= Kenton, Manitoba =

Unincorporated community in Manitoba, Canada

Kenton is an unincorporated community recognized as a local urban district in Manitoba, Canada. It is located in the Rural Municipality of Woodworth, about an hour's drive west of Brandon. The first permanent settlement of the area began in 1881, following the westward expansion of the borders of the province of Manitoba. The settlement was named for its first postmaster, A.W. Kent. Kenton became an unincorporated village district in 1947. In 1986, the community had a population of 158. Water supply for the community is from the nearby half-mile long Kenton Reservoir on Bars Creek, a tributary of the Oak River. The 600 acre foot reservoir was constructed in 1969 by the Prairie Farm Rehabilitation Administration and also provides an opportunity for sport fishing.

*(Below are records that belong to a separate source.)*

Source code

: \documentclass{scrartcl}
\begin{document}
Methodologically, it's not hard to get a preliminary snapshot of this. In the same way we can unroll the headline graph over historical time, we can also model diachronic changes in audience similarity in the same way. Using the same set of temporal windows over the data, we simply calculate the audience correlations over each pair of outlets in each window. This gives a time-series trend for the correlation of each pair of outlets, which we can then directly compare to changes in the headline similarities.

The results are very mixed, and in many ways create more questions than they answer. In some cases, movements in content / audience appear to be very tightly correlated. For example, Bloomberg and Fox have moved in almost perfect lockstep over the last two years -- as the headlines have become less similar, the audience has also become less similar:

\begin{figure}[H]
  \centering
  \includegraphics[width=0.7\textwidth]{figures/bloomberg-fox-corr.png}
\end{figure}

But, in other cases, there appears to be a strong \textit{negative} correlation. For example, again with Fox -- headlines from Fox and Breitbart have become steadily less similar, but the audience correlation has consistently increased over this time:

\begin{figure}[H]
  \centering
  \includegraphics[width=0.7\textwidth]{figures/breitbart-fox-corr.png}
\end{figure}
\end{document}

Kenton is the location of the municipal council chamber for the RM of Woodworth.

==Services==
Kenton features a full service campground and swimming area, walking trail, hockey rink, curling rink, grocery store, restaurant, vehicle dealership, Royal Canadian Legion hall, community hall, gas station, liquor store, lumber yard, and fibre optic internet.

A railway branch line connected Kenton in 1902. The local lighting plant was replaced with a connection to the provincial electric power grid in 1931. The Rural Municipality of Woodworth ran its own municipal telephone system from 1907 with the main exchange at Kenton, until the system was sold to the provincial telephone company in 1946.